Os acontecimentos de 16 de outubro provocaram profunda comoção nas fileiras do exército húngaro. Diversos grupos de oficiais planejaram lançar as tropas sobre Budapeste e desalojar o governo pró-alemão de Szalassy e também os contingentes alemães. O General Miklos Bela, comandante-chefe do 1o Exército húngaro, assim como outros generais, decidiu romper com os alemães e iniciar negociações com os soviéticos. Nos outros exércitos a maioria dos comandos terminaria aceitando o fato consumado, admitindo o novo governo e a continuação da luta ao lado da Alemanha em lugar de correr o risco de cair nas mãos de um governo imposto pela União Soviética, o que seria inevitável se se tratasse da rendição e permitisse a entrada dos russos.

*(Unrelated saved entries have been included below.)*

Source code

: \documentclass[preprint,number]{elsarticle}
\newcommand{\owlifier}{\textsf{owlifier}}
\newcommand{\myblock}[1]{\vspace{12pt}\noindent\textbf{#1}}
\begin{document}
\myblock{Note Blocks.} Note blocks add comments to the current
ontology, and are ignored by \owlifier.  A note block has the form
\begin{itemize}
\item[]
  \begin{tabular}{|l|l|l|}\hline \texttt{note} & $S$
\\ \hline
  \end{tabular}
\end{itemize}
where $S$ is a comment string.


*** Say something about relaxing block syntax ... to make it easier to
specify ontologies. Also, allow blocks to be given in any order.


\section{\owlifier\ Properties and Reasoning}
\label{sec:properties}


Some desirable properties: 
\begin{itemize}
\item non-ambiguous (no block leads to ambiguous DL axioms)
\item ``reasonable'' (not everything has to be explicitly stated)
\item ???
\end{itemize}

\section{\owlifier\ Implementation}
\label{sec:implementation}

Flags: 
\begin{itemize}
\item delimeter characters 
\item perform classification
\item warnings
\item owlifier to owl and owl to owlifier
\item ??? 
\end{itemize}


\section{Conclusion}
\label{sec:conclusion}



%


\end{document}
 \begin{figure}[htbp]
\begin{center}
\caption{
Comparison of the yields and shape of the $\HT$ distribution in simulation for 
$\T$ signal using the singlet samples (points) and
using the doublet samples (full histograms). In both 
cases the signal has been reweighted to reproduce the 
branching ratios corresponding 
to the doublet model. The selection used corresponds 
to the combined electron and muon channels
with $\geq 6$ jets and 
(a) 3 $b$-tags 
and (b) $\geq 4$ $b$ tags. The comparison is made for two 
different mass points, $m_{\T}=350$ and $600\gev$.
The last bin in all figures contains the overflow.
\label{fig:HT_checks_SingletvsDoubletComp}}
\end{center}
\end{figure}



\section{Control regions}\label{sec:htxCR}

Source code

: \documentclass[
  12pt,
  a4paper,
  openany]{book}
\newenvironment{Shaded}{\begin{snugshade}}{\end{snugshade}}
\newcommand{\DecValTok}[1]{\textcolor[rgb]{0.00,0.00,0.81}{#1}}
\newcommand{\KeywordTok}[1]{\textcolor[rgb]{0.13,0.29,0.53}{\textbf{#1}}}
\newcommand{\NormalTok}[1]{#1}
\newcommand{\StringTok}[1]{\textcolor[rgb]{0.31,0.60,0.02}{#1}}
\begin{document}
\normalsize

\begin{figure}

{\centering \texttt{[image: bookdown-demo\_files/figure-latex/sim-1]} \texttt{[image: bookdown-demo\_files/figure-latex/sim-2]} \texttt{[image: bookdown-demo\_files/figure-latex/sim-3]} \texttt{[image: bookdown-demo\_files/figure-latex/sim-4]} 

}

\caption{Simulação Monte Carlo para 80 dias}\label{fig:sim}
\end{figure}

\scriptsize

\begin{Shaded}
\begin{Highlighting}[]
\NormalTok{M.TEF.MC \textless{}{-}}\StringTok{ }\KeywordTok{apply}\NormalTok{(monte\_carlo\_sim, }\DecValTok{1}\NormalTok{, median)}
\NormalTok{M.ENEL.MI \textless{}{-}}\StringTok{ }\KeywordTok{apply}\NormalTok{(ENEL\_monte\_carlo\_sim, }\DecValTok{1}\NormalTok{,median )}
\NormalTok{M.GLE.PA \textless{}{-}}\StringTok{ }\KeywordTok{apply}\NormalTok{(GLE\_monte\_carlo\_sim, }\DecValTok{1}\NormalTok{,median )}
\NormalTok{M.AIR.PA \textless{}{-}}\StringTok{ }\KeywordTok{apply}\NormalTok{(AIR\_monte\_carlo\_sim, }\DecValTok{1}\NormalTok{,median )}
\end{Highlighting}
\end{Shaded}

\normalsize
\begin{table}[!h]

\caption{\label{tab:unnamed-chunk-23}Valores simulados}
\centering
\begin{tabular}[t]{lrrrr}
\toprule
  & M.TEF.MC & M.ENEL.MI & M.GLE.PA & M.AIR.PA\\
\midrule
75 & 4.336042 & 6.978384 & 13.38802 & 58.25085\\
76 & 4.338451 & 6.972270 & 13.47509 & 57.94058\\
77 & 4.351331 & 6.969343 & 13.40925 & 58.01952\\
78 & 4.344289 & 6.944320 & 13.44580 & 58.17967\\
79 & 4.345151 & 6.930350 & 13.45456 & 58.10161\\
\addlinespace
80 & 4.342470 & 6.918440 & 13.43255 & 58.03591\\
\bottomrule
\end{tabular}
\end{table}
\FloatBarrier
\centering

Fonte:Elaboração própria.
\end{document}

Os acontecimentos, portanto, não atingiram o nível de catástrofe, como supunham os dirigentes alemães. Na Hungria, de fato, não se repetiram os episódios ocorridos na Romênia. O Marechal Vela von Dalnoki-Miklos e o General Johannes Voros, chefe do Estado-Maior, passaram para as fileiras inimigas e lá constituíram um grupo de oposição ao governo. Em Kecskement, 80 km a leste de Budapeste, produziu-se um levante comunista. Em Budapeste, porém, reinava a calma. O governo de Ferenc Szalassy era obedecido e o grosso das tropas húngaras continuou lutando junto aos aliados alemães.
O assalto soviético
A esta altura a luta se tornou violentíssima e adquiriu aspetos tremendamente dramáticos. As tropas russas da Segunda, Terceira e Quarta Frentes da Ucrânia, comandadas por Malinovski, Tobulchin e Petrov, coordenadas pelo Marechal Timoshenko, lançaram-se ao assalto com todo o peso dos seus elementos. Eram legiões intermináveis de combatentes excitados, instigados pelos seus chefes a combater sem pausa, sem trégua, valentemente, sem pedir quartel nem oferecer perdão ao vencido. A eles se uniam os antigos aliados da Alemanha que agora combatiam contra os que tinham sido seus camaradas. A Romênia, em verdade, lançava na batalha, ombro a ombro com os russos, os seus Exércitos, sob o comando de Anatasiu, o 4o, de Avramescu, e o 5o, dirigido por Racovitza. Os efetivos da Terceira Frente da Ucrânia, que tinham cruzado a fronteira romeno-iugoslava, avançavam, enquanto isso, vencendo toda a resistência das esgotadas forças alemães, rumo à capital da Iugoslávia, Belgrado, situada apenas a 70 km da fronteira. No dia 15 de outubro, por fim, as unidades de Tolbuchin chegaram aos arredores da capital. Apoiados por importantes núcleos de guerrilheiros que obedeciam Tito, os russos cercaram a cidade, tomando-a pouco depois. Os alemães, com suas reservas esgotadas e praticamente sem abastecimentos e munições, tiveram que bater em retirada, apesar de haver lutado tenazmente para conservar a cidade. Nesse mesmo dia 15 o Grupo de Exércitos Sul recebia ordem de Hitler para evitar, "empenhando todas as forças", tanto o cerco que o ameaçava como a esperada investida russa sobre Budapeste.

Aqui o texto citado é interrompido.